2
votes

I have problem with object detection api, my loss is very low from start of the training:

INFO:tensorflow:global step 3: loss = 1.6555 (1.949 sec/step)

INFO:tensorflow:global step 4: loss = 1.1560 (2.021 sec/step)

INFO:tensorflow:global step 5: loss = 1.7363 (2.201 sec/step)

The mAP after few thousand steps is around 0.25... Does tensorflow save some additional "checkpoint" anywhere else instead training folder?? It seems like the model is using weights from previously trained network,even if have paths in config right to fresh checkpoint and everything is in different folders :(

I was following this blog tutorial [https://medium.com/towards-data-science/how-to-train-your-own-object-detector-with-tensorflows-object-detector-api-bec72ecfe1d9] on how to train a model in object detection api. I was using my own dataset with one class (just few images to test its working) and own config(faster rcnn resnet101). It did pretty well, model was able to detect class on new images. Then I try to train with 4 classes, a bit more images - worked nice.

But now I want to train on large set of 400 images, first I tried 4classes and problem with low loss appeared, so I tried with just one classes (I even labeled my dataset again to have only one class) same again. Now it is not working even with previous config on few images which I was training from begging.

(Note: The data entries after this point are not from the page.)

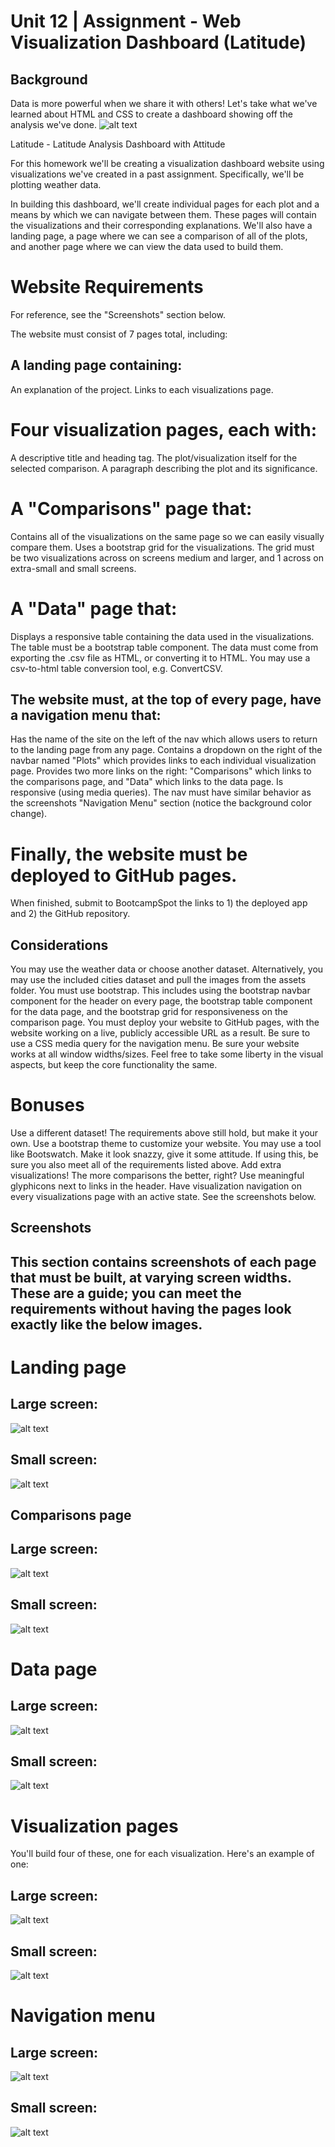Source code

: # Unit 12 | Assignment - Web Visualization Dashboard (Latitude)


## Background

 Data is more powerful when we share it with others! Let's take what we've learned about HTML and CSS to create a dashboard showing off the analysis we've done.
![alt text](https://github.com/modelobootcamp/Unit-12-Assignment---Web-Visualization-Dashboard-Latitude-/blob/master/landingResize.png "Data is more powerful when we share it with others! Let's take what we've learned about HTML and CSS to create a dashboard showing off the analysis we've done.")

Latitude - Latitude Analysis Dashboard with Attitude

For this homework we'll be creating a visualization dashboard website using visualizations we've created in a past assignment. Specifically, we'll be plotting weather data.

In building this dashboard, we'll create individual pages for each plot and a means by which we can navigate between them. These pages will contain the visualizations and their corresponding explanations. We'll also have a landing page, a page where we can see a comparison of all of the plots, and another page where we can view the data used to build them.


# Website Requirements

For reference, see the "Screenshots" section below.

The website must consist of 7 pages total, including:


## A landing page containing:


An explanation of the project.
Links to each visualizations page.


# Four visualization pages, each with:


A descriptive title and heading tag.
The plot/visualization itself for the selected comparison.
A paragraph describing the plot and its significance.


# A "Comparisons" page that:


Contains all of the visualizations on the same page so we can easily visually compare them.
Uses a bootstrap grid for the visualizations.
The grid must be two visualizations across on screens medium and larger, and 1 across on extra-small and small screens.


# A "Data" page that:


Displays a responsive table containing the data used in the visualizations.
The table must be a bootstrap table component.
The data must come from exporting the .csv file as HTML, or converting it to HTML. You may use a csv-to-html table conversion tool, e.g. ConvertCSV.




## The website must, at the top of every page, have a navigation menu that:


Has the name of the site on the left of the nav which allows users to return to the landing page from any page.
Contains a dropdown on the right of the navbar named "Plots" which provides links to each individual visualization page.
Provides two more links on the right: "Comparisons" which links to the comparisons page, and "Data" which links to the data page.
Is responsive (using media queries). The nav must have similar behavior as the screenshots "Navigation Menu" section (notice the background color change).


# Finally, the website must be deployed to GitHub pages.

When finished, submit to BootcampSpot the links to 1) the deployed app and 2) the GitHub repository.


## Considerations


You may use the weather data or choose another dataset. Alternatively, you may use the included cities dataset and pull the images from the assets folder.
You must use bootstrap. This includes using the bootstrap navbar component for the header on every page, the bootstrap table component for the data page, and the bootstrap grid for responsiveness on the comparison page.
You must deploy your website to GitHub pages, with the website working on a live, publicly accessible URL as a result.
Be sure to use a CSS media query for the navigation menu.
Be sure your website works at all window widths/sizes.
Feel free to take some liberty in the visual aspects, but keep the core functionality the same.



# Bonuses


Use a different dataset! The requirements above still hold, but make it your own.
Use a bootstrap theme to customize your website. You may use a tool like Bootswatch. Make it look snazzy, give it some attitude. If using this, be sure you also meet all of the requirements listed above.
Add extra visualizations! The more comparisons the better, right?
Use meaningful glyphicons next to links in the header.
Have visualization navigation on every visualizations page with an active state. See the screenshots below.



## Screenshots

## This section contains screenshots of each page that must be built, at varying screen widths. These are a guide; you can meet the requirements without having the pages look exactly like the below images.


# Landing page

## Large screen:
![alt text](https://github.com/modelobootcamp/Unit-12-Assignment---Web-Visualization-Dashboard-Latitude-/blob/master/landing-lg.png "Data is more powerful when we share it with others! Let's take what we've learned about HTML and CSS to create a dashboard showing off the analysis we've done.")
## Small screen:
![alt text](https://github.com/modelobootcamp/Unit-12-Assignment---Web-Visualization-Dashboard-Latitude-/blob/master/landing-sm.png "Data is more powerful when we share it with others! Let's take what we've learned about HTML and CSS to create a dashboard showing off the analysis we've done.")

## Comparisons page

## Large screen:

![alt text](https://github.com/modelobootcamp/Unit-12-Assignment---Web-Visualization-Dashboard-Latitude-/blob/master/comparison-lg.png "Data is more powerful when we share it with others! Let's take what we've learned about HTML and CSS to create a dashboard showing off the analysis we've done.")

## Small screen:


![alt text](https://github.com/modelobootcamp/Unit-12-Assignment---Web-Visualization-Dashboard-Latitude-/blob/master/comparison-sm.png)

# Data page

## Large screen:

![alt text](https://github.com/modelobootcamp/Unit-12-Assignment---Web-Visualization-Dashboard-Latitude-/blob/master/data-lg.png "Data is more powerful when we share it with others! Let's take what we've learned about HTML and CSS to create a dashboard showing off the analysis we've done.")


## Small screen:
![alt text](https://github.com/modelobootcamp/Unit-12-Assignment---Web-Visualization-Dashboard-Latitude-/blob/master/data-sm.png "Data is more powerful when we share it with others! Let's take what we've learned about HTML and CSS to create a dashboard showing off the analysis we've done.")


# Visualization pages

You'll build four of these, one for each visualization. Here's an example of one:

## Large screen:
![alt text](https://github.com/modelobootcamp/Unit-12-Assignment---Web-Visualization-Dashboard-Latitude-/blob/master/visualize-lg.png "Data is more powerful when we share it with others! Let's take what we've learned about HTML and CSS to create a dashboard showing off the analysis we've done.")

## Small screen:
![alt text](https://github.com/modelobootcamp/Unit-12-Assignment---Web-Visualization-Dashboard-Latitude-/blob/master/visualize-sm.png "Data is more powerful when we share it with others! Let's take what we've learned about HTML and CSS to create a dashboard showing off the analysis we've done.")

# Navigation menu

## Large screen:
![alt text](https://github.com/modelobootcamp/Unit-12-Assignment---Web-Visualization-Dashboard-Latitude-/blob/master/nav-lg.png "Data is more powerful when we share it with others! Let's take what we've learned about HTML and CSS to create a dashboard showing off the analysis we've done.")

## Small screen:
![alt text](https://github.com/modelobootcamp/Unit-12-Assignment---Web-Visualization-Dashboard-Latitude-/blob/master/nav-sm.png "Data is more powerful when we share it with others! Let's take what we've learned about HTML and CSS to create a dashboard showing off the analysis we've done.")
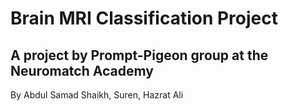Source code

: # Brain MRI Classification Project
## A project by Prompt-Pigeon group at the Neuromatch Academy

By Abdul Samad Shaikh, Suren, Hazrat Ali
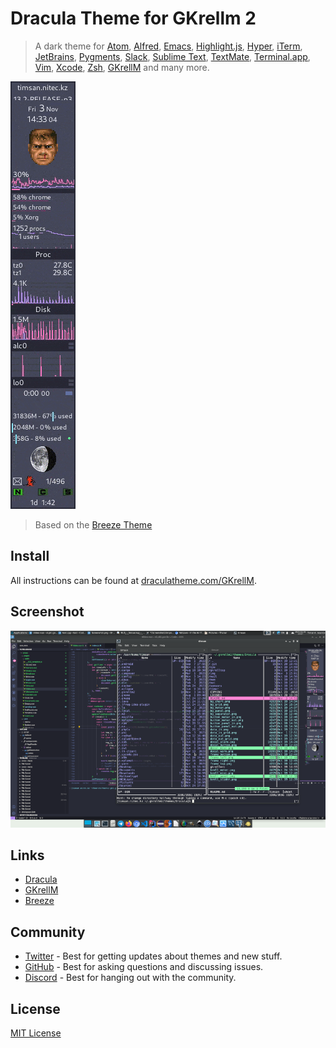 # Dracula Theme for GKrellm 2

> A dark theme for [Atom](http://atom.io/), [Alfred](http://www.alfredapp.com/), [Emacs](https://www.gnu.org/software/emacs/), [Highlight.js](https://highlightjs.org/), [Hyper](https://hyper.is/), [iTerm](http://www.iterm2.com/), [JetBrains](https://www.jetbrains.com/), [Pygments](http://pygments.org/), [Slack](http://slack.com), [Sublime Text](http://www.sublimetext.com/3), [TextMate](http://macromates.com/), [Terminal.app](http://www.apple.com/osx/apps), [Vim](http://www.vim.org/), [Xcode](https://itunes.apple.com/us/app/xcode/id497799835), [Zsh](http://www.zsh.org/), [GKrellM](http://gkrellm.srcbox.net/) and many more.

![GKrellM](./img/GKrellM.gif)

> Based on the [Breeze Theme](https://github.com/phd/breeze-gkrellm-theme)

## Install

All instructions can be found at [draculatheme.com/GKrellM](https://draculatheme.com/GKrellM).


## Screenshot
![Screenshot](./img/Screenshot.png)

## Links

- [Dracula](https://draculatheme.com/)
- [GKrellM](http://gkrellm.srcbox.net/)
- [Breeze](https://github.com/phd/breeze-gkrellm-theme)

## Community

- [Twitter](https://twitter.com/draculatheme) - Best for getting updates about themes and new stuff.
- [GitHub](https://github.com/dracula/dracula-theme/discussions) - Best for asking questions and discussing issues.
- [Discord](https://draculatheme.com/discord-invite) - Best for hanging out with the community.

## License

[MIT License](./LICENSE)
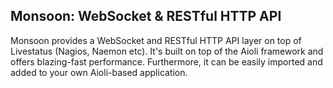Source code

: Monsoon: WebSocket & RESTful HTTP API
---

Monsoon provides a WebSocket and RESTful HTTP API layer on top of Livestatus (Nagios, Naemon etc).
It's built on top of the Aioli framework and offers blazing-fast performance. Furthermore, it can
be easily imported and added to your own Aioli-based application.

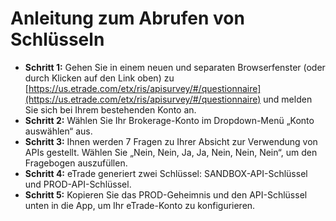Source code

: # **Anleitung zum Abrufen von Schlüsseln**
- **Schritt 1:** Gehen Sie in einem neuen und separaten Browserfenster (oder durch Klicken auf den Link oben) zu [https://us.etrade.com/etx/ris/apisurvey/#/questionnaire](https://us.etrade.com/etx/ris/apisurvey/#/questionnaire) und melden Sie sich bei Ihrem bestehenden Konto an.
- **Schritt 2:** Wählen Sie Ihr Brokerage-Konto im Dropdown-Menü „Konto auswählen“ aus.
- **Schritt 3:** Ihnen werden 7 Fragen zu Ihrer Absicht zur Verwendung von APIs gestellt. Wählen Sie „Nein, Nein, Ja, Ja, Nein, Nein, Nein“, um den Fragebogen auszufüllen.
- **Schritt 4:** eTrade generiert zwei Schlüssel: SANDBOX-API-Schlüssel und PROD-API-Schlüssel.
- **Schritt 5:** Kopieren Sie das PROD-Geheimnis und den API-Schlüssel unten in die App, um Ihr eTrade-Konto zu konfigurieren.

Can someone help please?? Since now even the 5 images config which worked before is not working aswell, I dont think its related to bad dataset or something.. :(

1

1 Answers

1
votes

While this is not the answer I can comfort you by saying your're not alone. I'm using the same model and experiencing the low loss at the start as aswell. My initial training was a total failure so I decided to sort out my dataset properly and retrain the model using higher accuracy pre-set (previously I used mobile net) and thus I met the low initial loss problem.

So far I'll just roll with it and let you know whether it works as intented, maybe it is supposed to be that way(doubt it very much).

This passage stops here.